Pros and Con’s of the Oven Method
Pros
- This method is pretty straightforward, without a lot of phases and steps, and a lot of readers have had success with it. Like the Instant Pot method, you also get that nice “crust” on the top of your clotted cream.
Cons
- Not all ovens go down to 180F, so check yours before trying this recipe out.
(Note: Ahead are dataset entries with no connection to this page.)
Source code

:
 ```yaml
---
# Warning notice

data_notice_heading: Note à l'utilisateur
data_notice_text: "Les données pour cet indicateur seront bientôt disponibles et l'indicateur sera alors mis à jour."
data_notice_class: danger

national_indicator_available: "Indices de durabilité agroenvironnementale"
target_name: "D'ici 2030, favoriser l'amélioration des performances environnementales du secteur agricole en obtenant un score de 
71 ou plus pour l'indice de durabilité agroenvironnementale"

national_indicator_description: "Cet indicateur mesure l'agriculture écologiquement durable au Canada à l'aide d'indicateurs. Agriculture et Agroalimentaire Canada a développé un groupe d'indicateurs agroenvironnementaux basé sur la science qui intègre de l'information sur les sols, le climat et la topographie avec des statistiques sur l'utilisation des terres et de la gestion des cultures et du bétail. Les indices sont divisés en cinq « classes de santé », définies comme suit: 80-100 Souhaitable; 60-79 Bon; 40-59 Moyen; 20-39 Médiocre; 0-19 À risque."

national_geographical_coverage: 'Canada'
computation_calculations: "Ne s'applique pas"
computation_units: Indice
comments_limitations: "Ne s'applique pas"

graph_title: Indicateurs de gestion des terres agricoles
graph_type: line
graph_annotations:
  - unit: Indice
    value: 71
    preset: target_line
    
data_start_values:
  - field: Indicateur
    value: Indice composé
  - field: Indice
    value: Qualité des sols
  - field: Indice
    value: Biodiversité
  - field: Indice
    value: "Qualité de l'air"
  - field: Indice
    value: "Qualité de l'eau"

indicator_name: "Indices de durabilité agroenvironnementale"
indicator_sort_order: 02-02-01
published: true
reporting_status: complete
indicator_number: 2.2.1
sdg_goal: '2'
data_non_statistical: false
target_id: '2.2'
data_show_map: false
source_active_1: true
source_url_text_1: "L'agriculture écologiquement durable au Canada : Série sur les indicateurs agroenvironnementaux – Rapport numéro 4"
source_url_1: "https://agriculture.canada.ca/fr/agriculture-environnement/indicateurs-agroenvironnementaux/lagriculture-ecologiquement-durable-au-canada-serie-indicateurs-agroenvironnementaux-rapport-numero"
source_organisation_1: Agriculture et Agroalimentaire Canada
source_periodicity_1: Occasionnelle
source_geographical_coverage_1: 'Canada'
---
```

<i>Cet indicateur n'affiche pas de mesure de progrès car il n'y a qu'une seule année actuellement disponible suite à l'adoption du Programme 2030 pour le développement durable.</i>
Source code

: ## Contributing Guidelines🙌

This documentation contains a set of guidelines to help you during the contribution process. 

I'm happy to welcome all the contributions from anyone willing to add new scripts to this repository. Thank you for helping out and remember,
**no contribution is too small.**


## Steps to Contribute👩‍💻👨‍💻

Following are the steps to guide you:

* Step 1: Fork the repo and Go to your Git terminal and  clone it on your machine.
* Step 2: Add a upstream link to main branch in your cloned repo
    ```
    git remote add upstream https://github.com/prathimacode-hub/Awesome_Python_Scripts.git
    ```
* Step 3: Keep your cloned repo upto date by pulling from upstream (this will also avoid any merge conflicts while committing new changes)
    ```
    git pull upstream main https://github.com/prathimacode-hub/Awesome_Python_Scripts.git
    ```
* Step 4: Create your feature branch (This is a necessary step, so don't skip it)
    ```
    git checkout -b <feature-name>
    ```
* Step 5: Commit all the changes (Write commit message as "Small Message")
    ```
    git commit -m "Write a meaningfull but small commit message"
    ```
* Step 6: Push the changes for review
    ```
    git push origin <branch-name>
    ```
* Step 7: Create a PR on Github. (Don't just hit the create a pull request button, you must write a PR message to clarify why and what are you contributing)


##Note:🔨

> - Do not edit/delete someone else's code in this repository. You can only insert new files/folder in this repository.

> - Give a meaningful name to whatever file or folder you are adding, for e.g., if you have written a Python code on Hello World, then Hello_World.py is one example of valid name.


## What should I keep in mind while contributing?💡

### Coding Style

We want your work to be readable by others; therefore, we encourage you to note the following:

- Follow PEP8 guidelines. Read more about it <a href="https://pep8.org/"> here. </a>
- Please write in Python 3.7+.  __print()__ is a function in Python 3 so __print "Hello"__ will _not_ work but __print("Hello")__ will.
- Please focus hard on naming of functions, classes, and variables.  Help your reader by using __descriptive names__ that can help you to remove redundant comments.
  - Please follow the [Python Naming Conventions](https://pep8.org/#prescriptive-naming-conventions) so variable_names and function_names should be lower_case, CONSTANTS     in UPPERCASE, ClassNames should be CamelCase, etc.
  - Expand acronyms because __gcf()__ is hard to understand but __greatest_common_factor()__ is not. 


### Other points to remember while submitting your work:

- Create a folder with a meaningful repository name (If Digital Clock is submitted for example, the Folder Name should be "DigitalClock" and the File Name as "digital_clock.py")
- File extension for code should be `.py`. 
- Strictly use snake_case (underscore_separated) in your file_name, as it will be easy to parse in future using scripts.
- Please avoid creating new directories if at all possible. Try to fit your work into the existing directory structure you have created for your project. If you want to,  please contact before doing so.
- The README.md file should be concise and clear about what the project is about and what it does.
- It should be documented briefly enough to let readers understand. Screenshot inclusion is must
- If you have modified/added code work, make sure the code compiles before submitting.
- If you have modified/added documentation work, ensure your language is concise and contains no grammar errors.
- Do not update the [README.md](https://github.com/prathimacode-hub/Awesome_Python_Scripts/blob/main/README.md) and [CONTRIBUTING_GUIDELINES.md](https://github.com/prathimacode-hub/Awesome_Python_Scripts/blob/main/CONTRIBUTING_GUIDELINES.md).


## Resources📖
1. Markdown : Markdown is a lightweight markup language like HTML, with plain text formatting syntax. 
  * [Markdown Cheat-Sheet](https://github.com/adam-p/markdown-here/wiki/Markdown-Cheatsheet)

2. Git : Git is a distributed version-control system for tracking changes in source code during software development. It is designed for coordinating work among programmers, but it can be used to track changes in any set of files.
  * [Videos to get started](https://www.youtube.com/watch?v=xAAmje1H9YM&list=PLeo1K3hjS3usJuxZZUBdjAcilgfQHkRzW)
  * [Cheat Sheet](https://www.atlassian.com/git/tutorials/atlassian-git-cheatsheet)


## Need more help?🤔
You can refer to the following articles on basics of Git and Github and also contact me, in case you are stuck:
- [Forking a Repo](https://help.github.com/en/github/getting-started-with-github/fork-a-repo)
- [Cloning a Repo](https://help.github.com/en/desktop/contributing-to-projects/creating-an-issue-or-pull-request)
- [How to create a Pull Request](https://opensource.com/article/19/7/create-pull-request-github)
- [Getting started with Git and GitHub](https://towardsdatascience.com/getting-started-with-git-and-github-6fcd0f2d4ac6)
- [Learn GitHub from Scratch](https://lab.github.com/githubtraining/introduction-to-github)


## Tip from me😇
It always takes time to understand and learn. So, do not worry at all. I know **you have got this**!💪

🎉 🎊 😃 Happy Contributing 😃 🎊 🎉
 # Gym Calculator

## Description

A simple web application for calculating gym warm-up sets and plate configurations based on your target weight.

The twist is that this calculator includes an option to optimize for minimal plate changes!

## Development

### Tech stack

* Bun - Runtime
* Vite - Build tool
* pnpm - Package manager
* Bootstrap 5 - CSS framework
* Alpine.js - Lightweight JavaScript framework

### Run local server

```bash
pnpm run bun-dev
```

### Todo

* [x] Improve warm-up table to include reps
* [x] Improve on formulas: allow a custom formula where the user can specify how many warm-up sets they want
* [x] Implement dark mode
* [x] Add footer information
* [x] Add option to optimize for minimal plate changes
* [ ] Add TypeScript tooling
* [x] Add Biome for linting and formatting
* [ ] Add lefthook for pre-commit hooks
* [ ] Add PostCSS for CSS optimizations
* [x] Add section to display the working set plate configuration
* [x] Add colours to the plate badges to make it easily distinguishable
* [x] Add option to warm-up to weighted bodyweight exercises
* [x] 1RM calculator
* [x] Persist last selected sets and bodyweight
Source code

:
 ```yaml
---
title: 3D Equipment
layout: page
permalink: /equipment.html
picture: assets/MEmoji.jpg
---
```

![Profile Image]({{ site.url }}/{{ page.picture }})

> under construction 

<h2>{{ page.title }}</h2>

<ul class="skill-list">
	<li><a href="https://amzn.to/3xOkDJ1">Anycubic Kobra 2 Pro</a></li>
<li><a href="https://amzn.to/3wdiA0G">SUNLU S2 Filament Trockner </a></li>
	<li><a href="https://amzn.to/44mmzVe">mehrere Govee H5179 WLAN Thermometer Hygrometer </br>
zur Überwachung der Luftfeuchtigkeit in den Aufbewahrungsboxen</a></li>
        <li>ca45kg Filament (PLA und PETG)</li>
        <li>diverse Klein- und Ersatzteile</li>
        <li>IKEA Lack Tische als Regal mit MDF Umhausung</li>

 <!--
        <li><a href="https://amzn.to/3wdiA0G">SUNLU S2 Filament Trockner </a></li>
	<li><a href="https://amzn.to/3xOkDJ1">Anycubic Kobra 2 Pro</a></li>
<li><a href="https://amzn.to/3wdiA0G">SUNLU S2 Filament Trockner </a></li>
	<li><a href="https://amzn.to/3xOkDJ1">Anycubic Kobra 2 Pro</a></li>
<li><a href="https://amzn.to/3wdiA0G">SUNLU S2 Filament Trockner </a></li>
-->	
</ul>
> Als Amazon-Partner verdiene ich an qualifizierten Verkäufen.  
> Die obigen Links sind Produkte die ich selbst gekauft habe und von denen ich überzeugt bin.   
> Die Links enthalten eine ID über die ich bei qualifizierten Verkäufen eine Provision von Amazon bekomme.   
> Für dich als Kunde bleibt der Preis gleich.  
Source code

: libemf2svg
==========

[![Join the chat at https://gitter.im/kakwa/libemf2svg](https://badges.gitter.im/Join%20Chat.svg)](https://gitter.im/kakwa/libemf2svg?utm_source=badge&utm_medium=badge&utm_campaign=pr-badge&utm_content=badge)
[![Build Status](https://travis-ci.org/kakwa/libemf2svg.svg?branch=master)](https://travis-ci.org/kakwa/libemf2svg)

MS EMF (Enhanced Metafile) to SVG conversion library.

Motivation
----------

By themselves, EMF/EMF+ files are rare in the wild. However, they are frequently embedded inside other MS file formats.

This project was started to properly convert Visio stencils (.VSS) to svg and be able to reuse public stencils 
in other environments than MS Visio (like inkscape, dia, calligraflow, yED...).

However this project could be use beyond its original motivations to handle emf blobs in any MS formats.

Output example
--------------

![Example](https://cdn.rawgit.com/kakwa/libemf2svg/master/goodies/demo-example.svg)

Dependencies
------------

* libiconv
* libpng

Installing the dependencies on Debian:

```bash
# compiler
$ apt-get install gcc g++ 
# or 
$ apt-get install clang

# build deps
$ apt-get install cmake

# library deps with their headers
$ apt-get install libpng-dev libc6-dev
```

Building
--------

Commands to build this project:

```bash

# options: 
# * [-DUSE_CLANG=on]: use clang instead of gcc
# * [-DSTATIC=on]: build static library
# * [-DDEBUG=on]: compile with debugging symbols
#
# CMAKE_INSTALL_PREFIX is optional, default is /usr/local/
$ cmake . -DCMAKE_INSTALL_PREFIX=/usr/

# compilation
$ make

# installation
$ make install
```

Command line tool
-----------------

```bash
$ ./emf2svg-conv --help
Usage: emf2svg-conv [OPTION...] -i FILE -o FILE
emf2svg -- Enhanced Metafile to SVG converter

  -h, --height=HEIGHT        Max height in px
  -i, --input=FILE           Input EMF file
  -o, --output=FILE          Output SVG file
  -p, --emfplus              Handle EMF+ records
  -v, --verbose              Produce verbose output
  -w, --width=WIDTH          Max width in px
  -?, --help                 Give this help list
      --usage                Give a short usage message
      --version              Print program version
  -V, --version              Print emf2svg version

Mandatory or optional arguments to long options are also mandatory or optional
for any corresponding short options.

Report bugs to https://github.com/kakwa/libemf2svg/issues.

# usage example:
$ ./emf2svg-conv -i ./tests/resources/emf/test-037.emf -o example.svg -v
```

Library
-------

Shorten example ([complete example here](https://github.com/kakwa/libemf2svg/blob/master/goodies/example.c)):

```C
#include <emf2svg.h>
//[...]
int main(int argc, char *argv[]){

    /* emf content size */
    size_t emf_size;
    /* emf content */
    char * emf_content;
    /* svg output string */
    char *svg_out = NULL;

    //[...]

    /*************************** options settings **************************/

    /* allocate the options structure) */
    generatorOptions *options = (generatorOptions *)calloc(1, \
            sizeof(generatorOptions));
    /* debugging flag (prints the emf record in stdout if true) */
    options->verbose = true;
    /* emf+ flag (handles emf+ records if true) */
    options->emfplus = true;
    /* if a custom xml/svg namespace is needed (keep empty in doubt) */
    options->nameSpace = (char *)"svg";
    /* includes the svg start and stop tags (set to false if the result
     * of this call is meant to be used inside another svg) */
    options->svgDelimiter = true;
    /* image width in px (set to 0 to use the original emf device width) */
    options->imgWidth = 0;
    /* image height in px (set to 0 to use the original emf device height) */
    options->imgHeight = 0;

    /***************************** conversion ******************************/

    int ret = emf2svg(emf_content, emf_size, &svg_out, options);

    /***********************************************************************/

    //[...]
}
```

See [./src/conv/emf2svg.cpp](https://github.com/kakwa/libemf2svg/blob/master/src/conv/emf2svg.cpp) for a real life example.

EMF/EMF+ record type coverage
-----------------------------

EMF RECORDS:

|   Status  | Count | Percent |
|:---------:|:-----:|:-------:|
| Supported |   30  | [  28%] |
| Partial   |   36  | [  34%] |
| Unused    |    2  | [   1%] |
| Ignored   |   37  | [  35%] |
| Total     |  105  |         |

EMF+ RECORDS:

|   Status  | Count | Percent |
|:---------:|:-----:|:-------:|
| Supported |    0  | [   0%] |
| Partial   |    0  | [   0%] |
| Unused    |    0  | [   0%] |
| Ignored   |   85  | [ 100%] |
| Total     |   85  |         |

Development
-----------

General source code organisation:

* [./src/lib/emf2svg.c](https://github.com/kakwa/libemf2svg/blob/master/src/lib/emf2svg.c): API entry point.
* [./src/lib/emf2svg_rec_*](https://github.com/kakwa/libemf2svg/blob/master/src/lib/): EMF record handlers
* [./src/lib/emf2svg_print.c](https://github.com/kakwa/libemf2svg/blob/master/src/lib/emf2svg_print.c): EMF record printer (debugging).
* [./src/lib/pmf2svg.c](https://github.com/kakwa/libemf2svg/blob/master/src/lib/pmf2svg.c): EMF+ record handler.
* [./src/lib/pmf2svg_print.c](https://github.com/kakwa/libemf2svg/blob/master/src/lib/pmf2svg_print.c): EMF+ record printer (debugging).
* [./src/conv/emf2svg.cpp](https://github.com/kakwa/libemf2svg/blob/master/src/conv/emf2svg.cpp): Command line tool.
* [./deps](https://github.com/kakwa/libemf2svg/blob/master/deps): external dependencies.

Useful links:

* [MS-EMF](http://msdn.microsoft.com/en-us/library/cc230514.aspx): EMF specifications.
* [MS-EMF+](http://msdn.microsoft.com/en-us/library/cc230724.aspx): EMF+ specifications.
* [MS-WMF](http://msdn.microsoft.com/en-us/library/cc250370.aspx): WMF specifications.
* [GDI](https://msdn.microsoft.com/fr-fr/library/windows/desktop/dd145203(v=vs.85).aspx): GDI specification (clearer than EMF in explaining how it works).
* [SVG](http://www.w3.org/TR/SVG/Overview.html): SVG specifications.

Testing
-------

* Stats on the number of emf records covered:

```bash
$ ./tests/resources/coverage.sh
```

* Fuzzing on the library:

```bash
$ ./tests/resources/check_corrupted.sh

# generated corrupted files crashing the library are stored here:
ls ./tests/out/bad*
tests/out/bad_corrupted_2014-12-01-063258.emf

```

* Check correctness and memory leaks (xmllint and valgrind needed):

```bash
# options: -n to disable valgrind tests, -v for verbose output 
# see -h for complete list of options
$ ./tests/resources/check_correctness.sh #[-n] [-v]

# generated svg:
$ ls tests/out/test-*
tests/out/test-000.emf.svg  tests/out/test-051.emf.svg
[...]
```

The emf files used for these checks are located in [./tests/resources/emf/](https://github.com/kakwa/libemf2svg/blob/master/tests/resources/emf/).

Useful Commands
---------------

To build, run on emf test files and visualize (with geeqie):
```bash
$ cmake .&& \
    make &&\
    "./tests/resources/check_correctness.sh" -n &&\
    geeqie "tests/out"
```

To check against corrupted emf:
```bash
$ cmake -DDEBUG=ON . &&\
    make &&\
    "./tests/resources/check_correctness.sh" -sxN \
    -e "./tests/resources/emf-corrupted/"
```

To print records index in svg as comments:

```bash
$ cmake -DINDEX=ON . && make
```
And many ovens aren’t accurate, so it really helps to double check with an inexpensive oven thermometer.
- It’s important to use the right sized dish so that your cream is no more than a couple of inches deep.
- Like the Instant Pot method, this method also takes a long time with overnight or all day cooking, then cooling and chilling.
Method 3: Stove Top Clotted Cream (click here for the full recipe)
How the stove top method works:
- This method is very different from the other two – essentially you are cooking off a lot of the water in the cream on the stove top rather than separating the cream from the whey.
- Heavy cream gets reduced on the stovetop, and then poured into a container to cool fully.
- You’ll need a sturdy, heavy bottomed saucepan so the cream won’t scorch as it cooks.
- There’s no skimming off the actual clotted cream here after it cools, everything you pour into your dish after reducing will become thick, clotted cream as it cools, as you can see from the picture above.
- Check out the full post for all the details.
Pros and Cons of the Stove Top Method
Pros
- This is probably the easiest method of them all, with no special equipment or specific temperature settings required.
- It’s also probably the most foolproof, as long as you cook your cream long enough to reduce it according to the recipe instructions.
- You can use any type of heavy or whipping cream for this method, even ultra-pasteurized.
- This is by far the quickest method ~ your cream will be thick and spreadable within about an hour.
Cons
- Although this definitely scratches the clotted cream itch for me, the texture is a little different from the first two, and lacks the same “crusty” top that some consider to be integral to the clotted cream experience.
- Requires more hands-on cooking time at the stovetop while the cream reduces, though the overall time is shorter.
Recipes to go with your homemade clotted cream
- Rhubarb Scones
- Classic Cream Scones Recipe
- Darina Allen’s Irish Soda Scones
- English Crumpets
- Fresh Tangerine Scones
- Fresh Strawberry Scones
Jams and Jellies
- Simple Blackberry Jam
- Rhubarb Vanilla Bean Jelly
- Clementine Jam
- Pink Grapefruit and Vanilla Bean Jam
- Simple Strawberry Jam, European Style
ways to use clotted cream as an ingredient
- Cornish Clotted Cream Shortbread ~ this extra special shortbread is made with clotted cream.
- Fall Fruit Tart with Mascarpone (just sub in clotted cream for the mascarpone.)
- Classic Victoria Sponge Cake Recipe~ spread clotted cream under the jam, between the layers.
Can I double the amount of cream used?
I would divide it into 2 containers if using the oven method. For the Instant Pot, no. For the stove top yes, but it will take much longer to cook down, use a wide pot like a Dutch oven.
Could a yogurt making machine be used instead of an instapot?
Yogurt machines run at a much lower temperature, so I don’t think that will work, unless yours has a thermostat that you can change to 180F.
I’ve made clotted cream often. I’m very excited to try the stovetop method since it can be made with ultra-pasteurized heavy cream! Is there a recipe for the scones at the beginning of the post? Sliced almonds on top—
Yes, the stove top method is a game changer. And the scones would be my cream scones, just use almond extract and top with the almonds!
I made clotted cream using the Instant Pot method and it was extremely successful and very easy! I found the not ultra-pasteurized cream at Whole Foods, put it in the Instant Pot Friday morning, fridged it overnight, and it was ready for scooping Saturday morning. Thanks for such clear directions; I will definitely make this again.